Estaba hojeando la cartelera cultural cuando llegó la joven trayendo nuestros platos, y un pequeño cesto con fruta “cortesía de la casa”, que naturalmente, la comiera o no, estaba ya incluida en la cuenta. Mientras mis chilaquiles rebosaban de queso y los coronaba un aromático halo que salía de una costilla de ternera, la torta de mi patrón, en cambio, no exhalaba sino una amenazante columna tóxica, que emergía de un rojizo pantano de doble salsa muy picante, cubriendo un duro pan con carne sofreída. Acto seguido erguía mi tenedor y retiraba un aro de cebolla para atacar directamente la costilla de ternera cuando algo parecido a un par de párpados se movió como un camaleón en el rostro de mi jefe.

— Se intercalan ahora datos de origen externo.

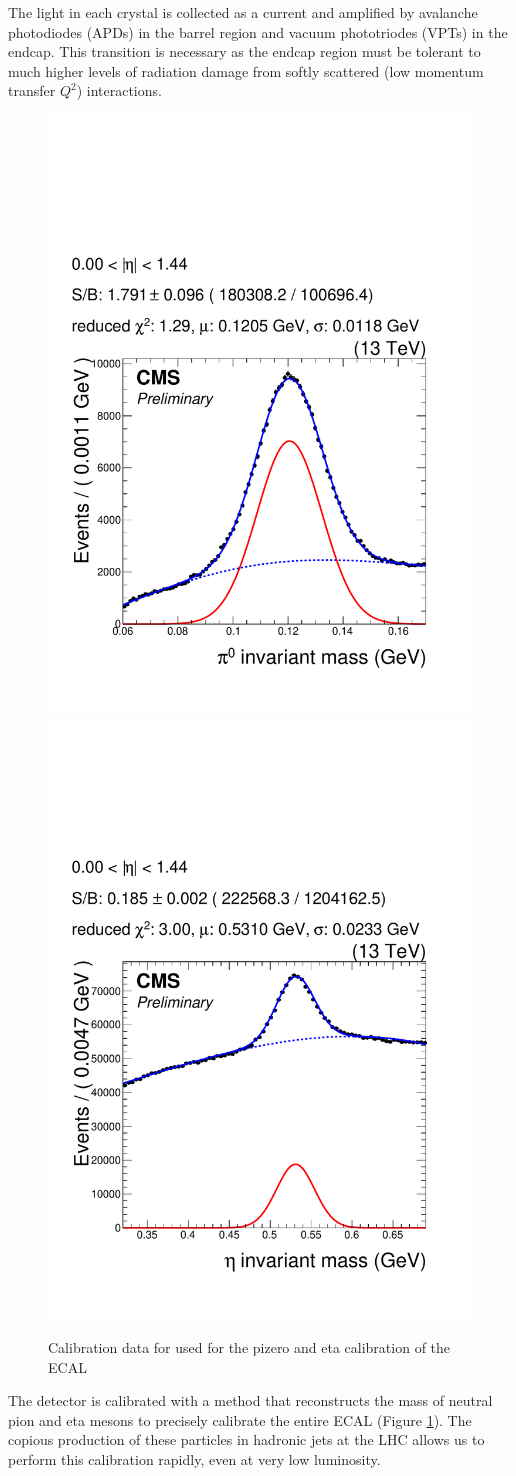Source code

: The light in each crystal is collected as a current 
and amplified by avalanche photodiodes (APDs) in the barrel
region and vacuum phototriodes (VPTs) in the endcap. This transition is
necessary as the endcap region must be tolerant to much
higher levels of radiation damage from softly scattered (low momentum transfer $Q^2$)
interactions. 
\begin{figure}
\begin{center}
\includegraphics[width=.45\textwidth]{pics/pizero_eb}
\includegraphics[width=.45\textwidth]{pics/eta_eb_2015b}
\end{center}
\caption{Calibration data for used for the pizero and eta calibration of the ECAL}
\label{fig:pizero_eta}
\end{figure}
The detector is calibrated with a method that reconstructs the mass of neutral
pion and eta mesons to precisely calibrate the entire ECAL (Figure \ref{fig:pizero_eta}). 
The copious production of these particles in hadronic jets at the LHC allows us to
perform this calibration rapidly, even at very low luminosity.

–Señor, su plato, ya está servido, coma un poco, le hará bien –dije animándolo.

El hombre gruñó algo que entendí como aceptación. Le hice una seña al encargado para avisarle que requería una bebida.

–¿Una cerveza, señor? –pregunté, mientras masticaba con fruición mi costilla; el viejo asintió con un ademán de fastidio mientras yo soplaba la espuma a mi chocolate.

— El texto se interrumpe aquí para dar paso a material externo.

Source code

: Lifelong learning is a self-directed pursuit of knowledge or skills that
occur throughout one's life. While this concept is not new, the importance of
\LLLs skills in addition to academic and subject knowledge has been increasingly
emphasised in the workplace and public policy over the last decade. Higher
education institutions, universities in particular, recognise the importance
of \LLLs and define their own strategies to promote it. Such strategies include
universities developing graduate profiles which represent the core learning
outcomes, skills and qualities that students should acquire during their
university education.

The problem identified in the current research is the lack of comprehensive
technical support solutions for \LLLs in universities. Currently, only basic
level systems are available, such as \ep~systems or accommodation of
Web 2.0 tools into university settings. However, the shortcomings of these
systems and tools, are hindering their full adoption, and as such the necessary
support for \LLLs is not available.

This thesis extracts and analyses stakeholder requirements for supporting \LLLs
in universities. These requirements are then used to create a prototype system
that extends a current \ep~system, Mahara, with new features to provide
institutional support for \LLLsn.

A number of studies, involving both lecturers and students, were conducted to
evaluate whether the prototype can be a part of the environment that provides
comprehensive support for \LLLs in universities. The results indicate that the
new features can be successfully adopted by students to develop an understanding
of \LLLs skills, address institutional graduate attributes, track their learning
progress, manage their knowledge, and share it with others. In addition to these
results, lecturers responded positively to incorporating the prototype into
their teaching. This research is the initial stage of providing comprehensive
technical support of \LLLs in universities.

–Hija de su pinche madre… –Disparó a bocajarro mi jefe, mientras su rostro perdía su letargo, luego de dar la primera mordida a la torta ahogada, bien ahogada. Al palpar su lengua aquella impía mezcla de chiles de árbol y piquín –que superaba cualquier medida Scoville imaginada- experimentó algo parecido a mil aguijones erguidos entrando y saliendo festivamente en su paladar, encías y tracto digestivo, desgarrando no solo su sueño o su borrachera sino también, sus modales.

El encargado ahogando una risa a todas luces jubilosa, llegó con una corona bien fría que mi jefe se empinó hasta verle el fondo a la botella. Luego pagamos la cuenta y salimos a empacar el equipaje porque el hospedaje terminaba al medio día. Íbamos arrastrando nuestras maletas por la avenida Juárez y bajo un sol muy semejante al del sol de Monterrey, nos sentamos un largo rato en una banca ocre de herrería pulimentada, mirando, sin pensar en nada, hasta que frente a nosotros vendiendo dulces pasó un anciano de muy triste aspecto, empujando con enorme esfuerzo, una carretilla de madera.

No pude evitar pensar en el padre de mi compañera de viaje, tal vez se habría escapado de la clínica y volvía al negocio de los caramelos, o quizás el ex jesuita, empleaba abusivamente y a escondidas de los familiares a sus pacientes como vendedores ambulantes, para hacerse de recursos extra. En ese instante volteé a ver a mi jefe con su resaca bajo el sol y pensé que algún día todos nos convertiríamos en padres, es decir casi todos, más aún en padres molestos. Y que mientras pasaba frente a nosotros el viejo de los dulces, era posible que algún hijo en el DF esperara a mi jefe para que le leyera un cuento, mientras se quedaba dormido en su regazo. Pero el jefe ya era muy mayor para esta posibilidad, así que deseché la idea y le compré al anciano un par de palanquetas que compartí con mi acompañante, aunque él la guardó sin emoción en el bolso de su saco.

Al llegar a la ciudad de México, el patrón y yo nos despedimos en el vestíbulo del edificio donde rentaba las oficinas con un frío “hasta mañana”, pero el jefe no llegó al siguiente día, dejó tan solo algunas instrucciones a su secretaria, entre ellas la de entregarme mi liquidación y una carta de recomendación que nunca firmó.